- _Data shown_:
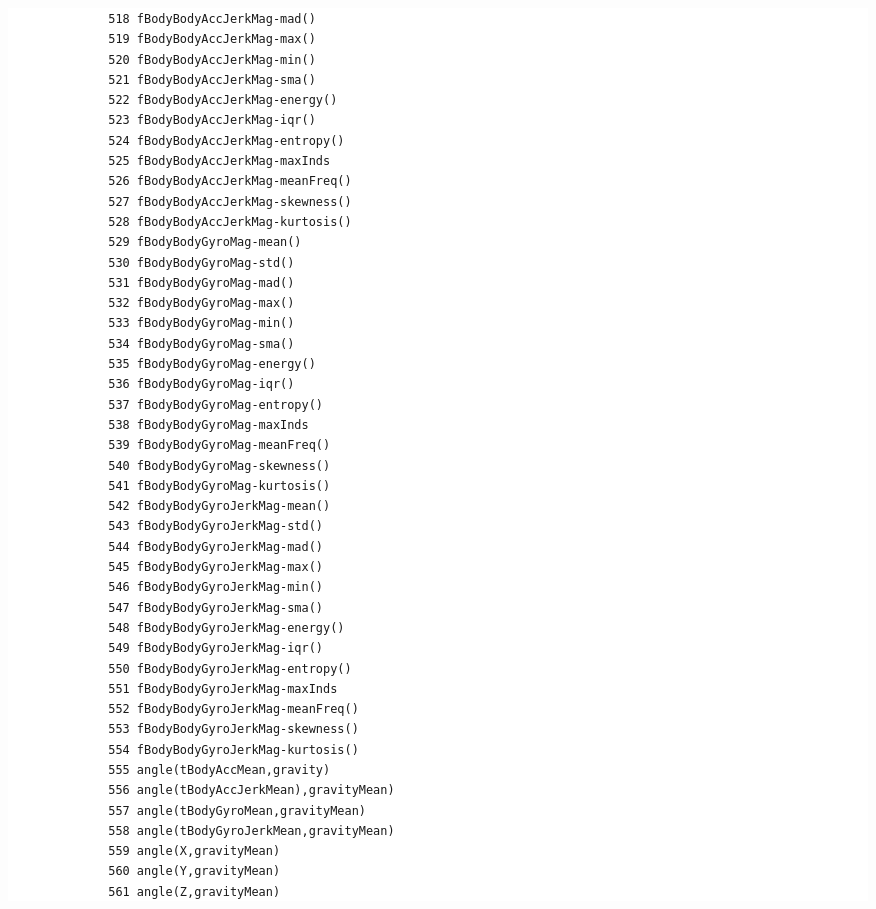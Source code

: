                   518 fBodyBodyAccJerkMag-mad()
                  519 fBodyBodyAccJerkMag-max()
                  520 fBodyBodyAccJerkMag-min()
                  521 fBodyBodyAccJerkMag-sma()
                  522 fBodyBodyAccJerkMag-energy()
                  523 fBodyBodyAccJerkMag-iqr()
                  524 fBodyBodyAccJerkMag-entropy()
                  525 fBodyBodyAccJerkMag-maxInds
                  526 fBodyBodyAccJerkMag-meanFreq()
                  527 fBodyBodyAccJerkMag-skewness()
                  528 fBodyBodyAccJerkMag-kurtosis()
                  529 fBodyBodyGyroMag-mean()
                  530 fBodyBodyGyroMag-std()
                  531 fBodyBodyGyroMag-mad()
                  532 fBodyBodyGyroMag-max()
                  533 fBodyBodyGyroMag-min()
                  534 fBodyBodyGyroMag-sma()
                  535 fBodyBodyGyroMag-energy()
                  536 fBodyBodyGyroMag-iqr()
                  537 fBodyBodyGyroMag-entropy()
                  538 fBodyBodyGyroMag-maxInds
                  539 fBodyBodyGyroMag-meanFreq()
                  540 fBodyBodyGyroMag-skewness()
                  541 fBodyBodyGyroMag-kurtosis()
                  542 fBodyBodyGyroJerkMag-mean()
                  543 fBodyBodyGyroJerkMag-std()
                  544 fBodyBodyGyroJerkMag-mad()
                  545 fBodyBodyGyroJerkMag-max()
                  546 fBodyBodyGyroJerkMag-min()
                  547 fBodyBodyGyroJerkMag-sma()
                  548 fBodyBodyGyroJerkMag-energy()
                  549 fBodyBodyGyroJerkMag-iqr()
                  550 fBodyBodyGyroJerkMag-entropy()
                  551 fBodyBodyGyroJerkMag-maxInds
                  552 fBodyBodyGyroJerkMag-meanFreq()
                  553 fBodyBodyGyroJerkMag-skewness()
                  554 fBodyBodyGyroJerkMag-kurtosis()
                  555 angle(tBodyAccMean,gravity)
                  556 angle(tBodyAccJerkMean),gravityMean)
                  557 angle(tBodyGyroMean,gravityMean)
                  558 angle(tBodyGyroJerkMean,gravityMean)
                  559 angle(X,gravityMean)
                  560 angle(Y,gravityMean)
                  561 angle(Z,gravityMean)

- _Task prompt_: Please output exactly the lines between the one holding "527 fBodyBodyAccJerkMag-skewness()" and the one holding "543 fBodyBodyGyroJerkMag-std()" in the records above, inclusive, and nothing more.

- _Result below_:
                  527 fBodyBodyAccJerkMag-skewness()
                  528 fBodyBodyAccJerkMag-kurtosis()
                  529 fBodyBodyGyroMag-mean()
                  530 fBodyBodyGyroMag-std()
                  531 fBodyBodyGyroMag-mad()
                  532 fBodyBodyGyroMag-max()
                  533 fBodyBodyGyroMag-min()
                  534 fBodyBodyGyroMag-sma()
                  535 fBodyBodyGyroMag-energy()
                  536 fBodyBodyGyroMag-iqr()
                  537 fBodyBodyGyroMag-entropy()
                  538 fBodyBodyGyroMag-maxInds
                  539 fBodyBodyGyroMag-meanFreq()
                  540 fBodyBodyGyroMag-skewness()
                  541 fBodyBodyGyroMag-kurtosis()
                  542 fBodyBodyGyroJerkMag-mean()
                  543 fBodyBodyGyroJerkMag-std()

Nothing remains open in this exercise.